Work order =>
All lines in the records below that hold "func" are to be shown.

Source data:
-- Opening Marker --
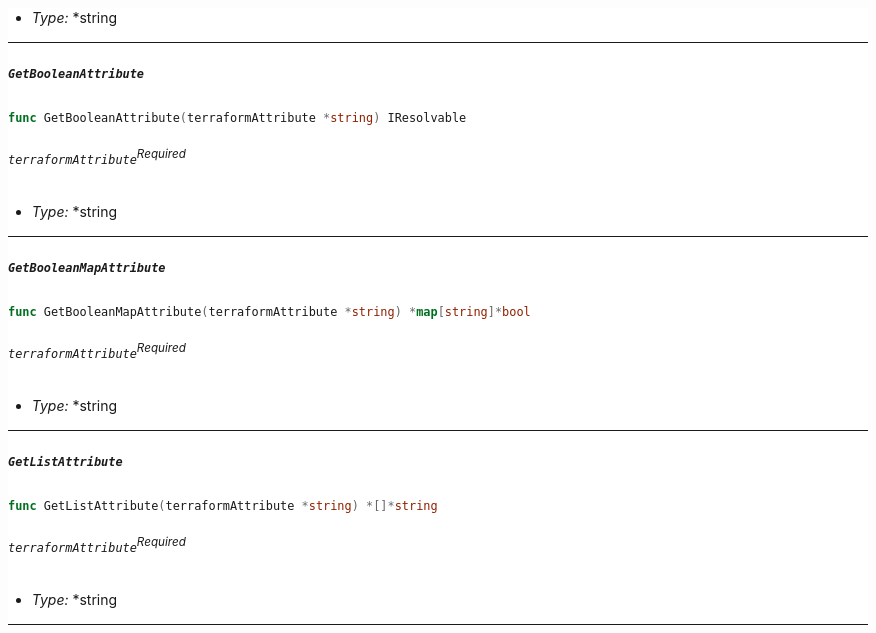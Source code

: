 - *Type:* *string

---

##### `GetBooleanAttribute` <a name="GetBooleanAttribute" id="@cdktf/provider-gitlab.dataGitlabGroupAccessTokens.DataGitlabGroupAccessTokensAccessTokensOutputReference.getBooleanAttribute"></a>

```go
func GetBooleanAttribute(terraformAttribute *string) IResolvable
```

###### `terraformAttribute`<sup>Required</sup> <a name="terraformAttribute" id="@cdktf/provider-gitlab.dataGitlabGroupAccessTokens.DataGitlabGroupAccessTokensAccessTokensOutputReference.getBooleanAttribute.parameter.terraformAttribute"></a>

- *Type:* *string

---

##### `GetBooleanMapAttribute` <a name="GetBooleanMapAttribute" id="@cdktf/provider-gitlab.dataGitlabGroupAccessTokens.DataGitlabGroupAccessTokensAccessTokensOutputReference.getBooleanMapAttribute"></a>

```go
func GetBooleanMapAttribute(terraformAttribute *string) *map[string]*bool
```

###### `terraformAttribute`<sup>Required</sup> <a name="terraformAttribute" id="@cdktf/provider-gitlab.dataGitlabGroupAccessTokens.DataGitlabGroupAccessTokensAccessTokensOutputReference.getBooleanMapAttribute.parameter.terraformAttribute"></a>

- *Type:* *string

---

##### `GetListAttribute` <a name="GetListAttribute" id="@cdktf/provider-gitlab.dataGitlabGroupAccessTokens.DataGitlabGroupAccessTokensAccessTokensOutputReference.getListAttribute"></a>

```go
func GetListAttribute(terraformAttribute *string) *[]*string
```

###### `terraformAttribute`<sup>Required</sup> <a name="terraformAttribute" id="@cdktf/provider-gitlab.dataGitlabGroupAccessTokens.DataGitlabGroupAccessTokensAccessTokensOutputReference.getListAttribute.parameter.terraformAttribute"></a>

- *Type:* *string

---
-- Closing Marker --
-- Opening Marker --
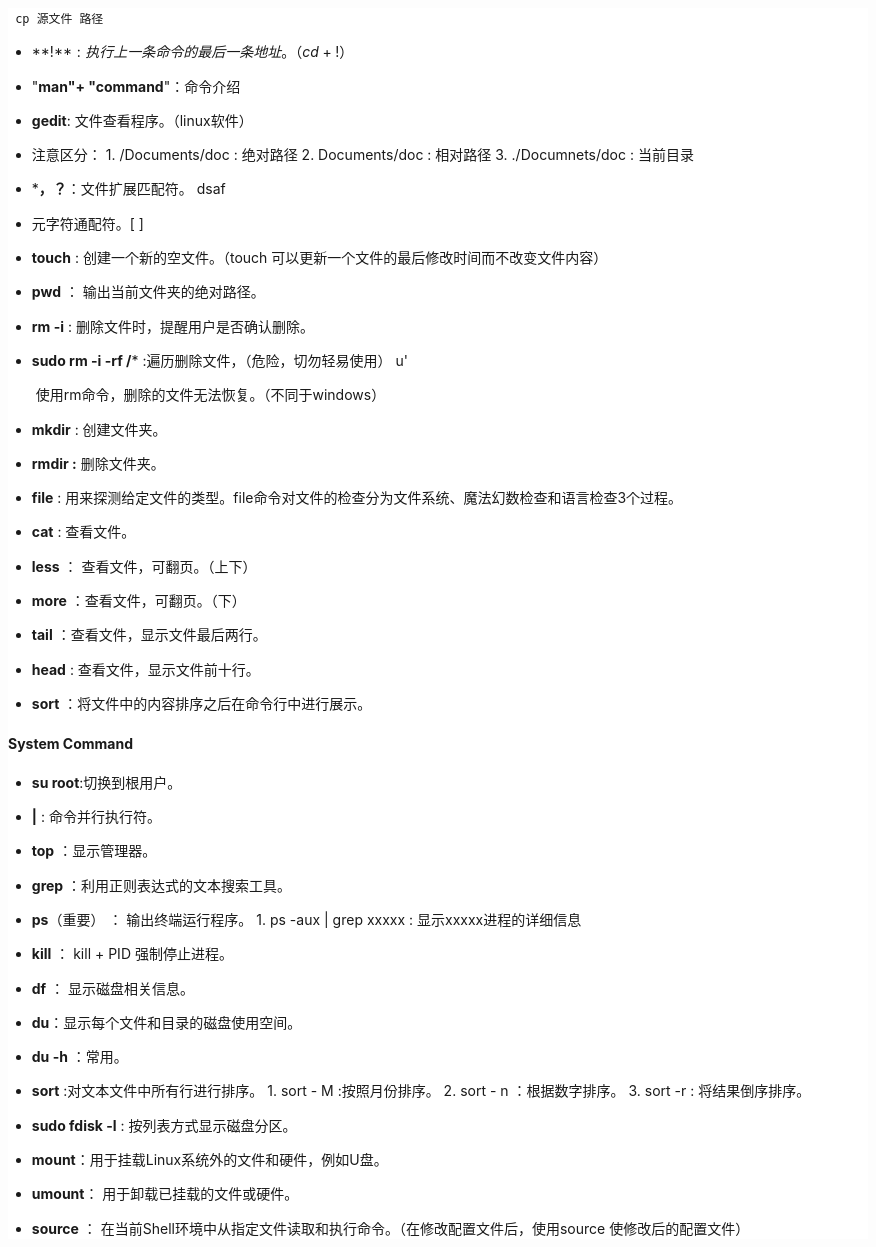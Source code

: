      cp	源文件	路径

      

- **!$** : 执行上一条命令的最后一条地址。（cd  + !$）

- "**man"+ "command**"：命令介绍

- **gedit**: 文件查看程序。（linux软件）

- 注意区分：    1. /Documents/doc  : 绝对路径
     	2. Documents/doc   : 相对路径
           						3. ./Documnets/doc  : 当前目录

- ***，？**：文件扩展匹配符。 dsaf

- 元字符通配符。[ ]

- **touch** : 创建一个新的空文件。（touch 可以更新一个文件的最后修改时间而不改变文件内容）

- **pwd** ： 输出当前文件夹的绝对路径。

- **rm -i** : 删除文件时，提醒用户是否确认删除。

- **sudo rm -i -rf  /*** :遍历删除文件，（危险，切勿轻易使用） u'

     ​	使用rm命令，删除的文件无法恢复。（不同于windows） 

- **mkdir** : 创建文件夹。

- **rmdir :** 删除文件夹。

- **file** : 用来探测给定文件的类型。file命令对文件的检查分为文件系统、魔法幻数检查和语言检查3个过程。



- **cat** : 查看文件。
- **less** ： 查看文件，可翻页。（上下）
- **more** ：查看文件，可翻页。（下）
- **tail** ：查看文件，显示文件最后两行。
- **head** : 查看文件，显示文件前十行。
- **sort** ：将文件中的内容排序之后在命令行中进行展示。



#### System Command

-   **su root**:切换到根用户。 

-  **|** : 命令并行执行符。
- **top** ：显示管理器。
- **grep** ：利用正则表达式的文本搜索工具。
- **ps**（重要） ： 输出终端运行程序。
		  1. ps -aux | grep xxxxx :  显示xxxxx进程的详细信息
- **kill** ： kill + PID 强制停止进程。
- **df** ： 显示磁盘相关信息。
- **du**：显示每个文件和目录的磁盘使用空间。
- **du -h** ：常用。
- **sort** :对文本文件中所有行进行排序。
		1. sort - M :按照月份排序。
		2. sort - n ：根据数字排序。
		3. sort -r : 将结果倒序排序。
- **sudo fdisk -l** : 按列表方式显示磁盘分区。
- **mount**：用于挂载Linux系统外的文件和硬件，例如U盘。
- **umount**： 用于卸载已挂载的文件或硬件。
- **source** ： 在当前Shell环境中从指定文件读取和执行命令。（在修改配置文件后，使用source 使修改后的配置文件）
-- Closing Marker --
-- Opening Marker --
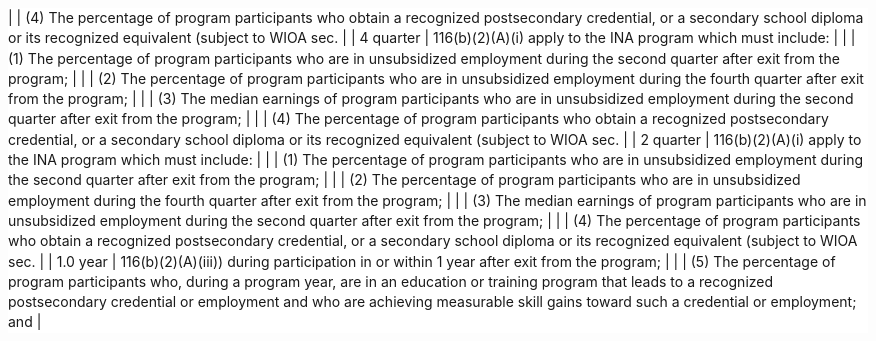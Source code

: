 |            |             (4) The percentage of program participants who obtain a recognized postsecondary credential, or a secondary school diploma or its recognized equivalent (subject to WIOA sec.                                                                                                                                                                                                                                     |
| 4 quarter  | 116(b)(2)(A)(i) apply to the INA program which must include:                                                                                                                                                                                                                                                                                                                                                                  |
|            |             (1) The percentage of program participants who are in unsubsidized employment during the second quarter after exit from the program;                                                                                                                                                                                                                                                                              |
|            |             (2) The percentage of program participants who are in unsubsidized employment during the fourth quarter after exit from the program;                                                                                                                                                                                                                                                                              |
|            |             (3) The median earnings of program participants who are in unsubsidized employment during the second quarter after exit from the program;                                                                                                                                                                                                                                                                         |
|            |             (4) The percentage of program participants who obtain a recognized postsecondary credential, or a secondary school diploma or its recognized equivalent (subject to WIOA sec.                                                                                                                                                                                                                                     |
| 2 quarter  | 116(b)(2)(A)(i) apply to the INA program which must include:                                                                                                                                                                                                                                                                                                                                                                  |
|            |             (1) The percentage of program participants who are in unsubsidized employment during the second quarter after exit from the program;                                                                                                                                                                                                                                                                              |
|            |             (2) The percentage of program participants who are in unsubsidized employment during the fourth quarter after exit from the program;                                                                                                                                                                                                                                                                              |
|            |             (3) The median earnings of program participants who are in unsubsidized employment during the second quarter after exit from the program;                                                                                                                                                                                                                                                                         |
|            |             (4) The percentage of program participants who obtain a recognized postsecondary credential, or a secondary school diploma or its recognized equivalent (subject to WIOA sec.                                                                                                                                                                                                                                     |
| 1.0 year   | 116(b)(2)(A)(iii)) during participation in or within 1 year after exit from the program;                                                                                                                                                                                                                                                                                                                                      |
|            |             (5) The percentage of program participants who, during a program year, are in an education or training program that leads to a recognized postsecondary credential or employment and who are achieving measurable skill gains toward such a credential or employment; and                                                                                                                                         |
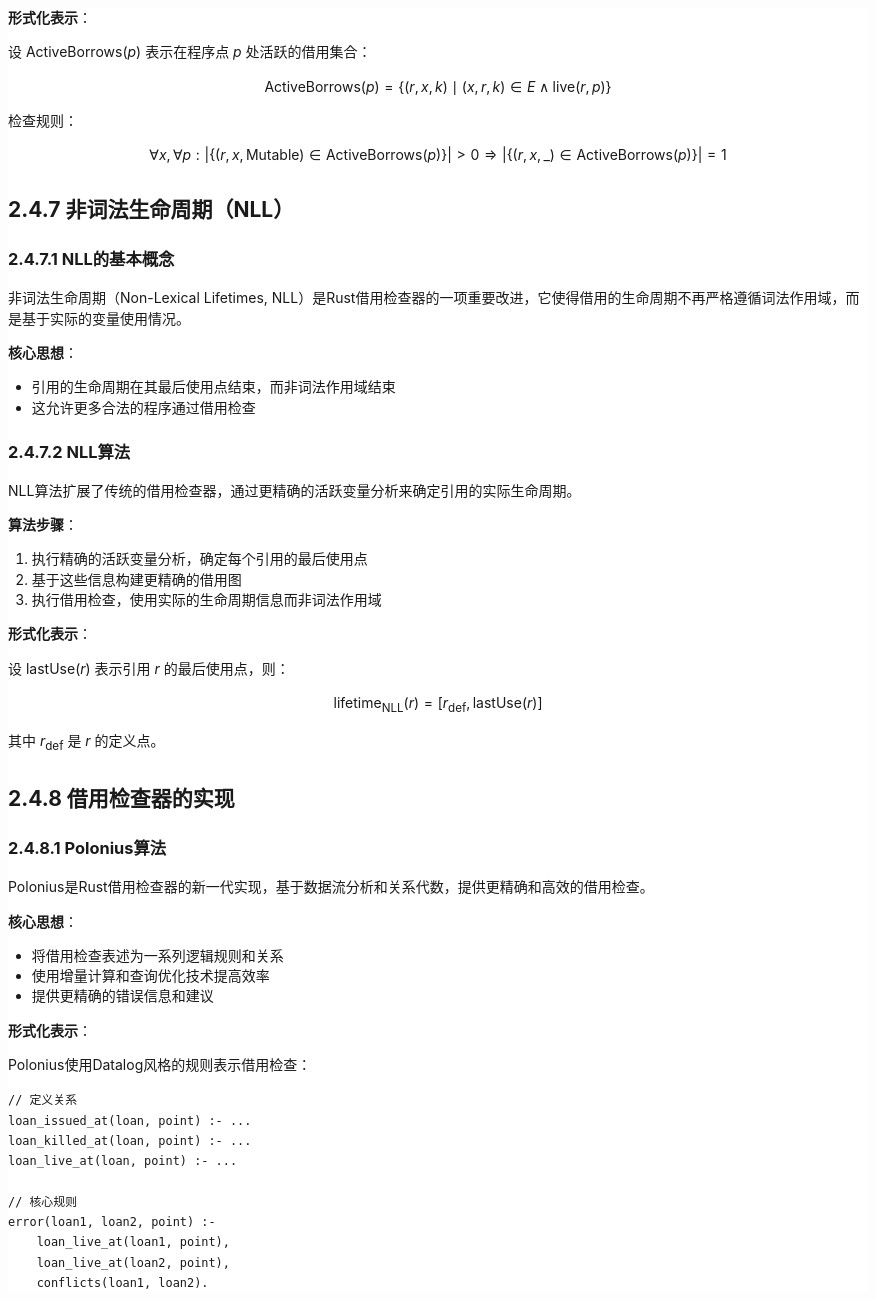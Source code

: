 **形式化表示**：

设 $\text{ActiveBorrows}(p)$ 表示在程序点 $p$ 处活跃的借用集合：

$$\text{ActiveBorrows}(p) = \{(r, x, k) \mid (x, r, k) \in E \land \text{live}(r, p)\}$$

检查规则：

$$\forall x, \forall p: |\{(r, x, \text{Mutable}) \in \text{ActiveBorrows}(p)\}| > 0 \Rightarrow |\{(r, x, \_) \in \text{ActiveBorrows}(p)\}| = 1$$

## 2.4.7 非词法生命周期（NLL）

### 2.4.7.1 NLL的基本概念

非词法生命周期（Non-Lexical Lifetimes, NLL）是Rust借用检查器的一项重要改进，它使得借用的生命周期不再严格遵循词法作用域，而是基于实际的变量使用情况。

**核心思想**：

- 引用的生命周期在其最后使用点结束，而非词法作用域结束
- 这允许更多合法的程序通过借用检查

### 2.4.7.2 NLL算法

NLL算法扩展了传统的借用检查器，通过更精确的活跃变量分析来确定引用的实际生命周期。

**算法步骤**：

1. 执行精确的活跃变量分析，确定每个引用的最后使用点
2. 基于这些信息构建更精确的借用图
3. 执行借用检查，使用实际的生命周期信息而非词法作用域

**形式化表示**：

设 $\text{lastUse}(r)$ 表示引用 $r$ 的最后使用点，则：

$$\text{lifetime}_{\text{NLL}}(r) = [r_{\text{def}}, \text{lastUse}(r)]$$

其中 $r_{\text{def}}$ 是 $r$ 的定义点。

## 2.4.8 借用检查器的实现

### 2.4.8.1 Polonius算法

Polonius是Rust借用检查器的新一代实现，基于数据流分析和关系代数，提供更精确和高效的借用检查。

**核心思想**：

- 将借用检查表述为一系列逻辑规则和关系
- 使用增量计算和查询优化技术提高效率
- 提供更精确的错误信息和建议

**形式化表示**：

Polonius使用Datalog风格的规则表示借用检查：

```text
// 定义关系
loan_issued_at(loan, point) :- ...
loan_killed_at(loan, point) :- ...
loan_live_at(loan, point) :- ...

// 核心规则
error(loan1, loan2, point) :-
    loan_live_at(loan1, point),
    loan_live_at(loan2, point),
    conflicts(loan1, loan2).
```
-- Closing Marker --
Solution for this exercise =>
func GetBooleanAttribute(terraformAttribute *string) IResolvable
func GetBooleanMapAttribute(terraformAttribute *string) *map[string]*bool
func GetListAttribute(terraformAttribute *string) *[]*string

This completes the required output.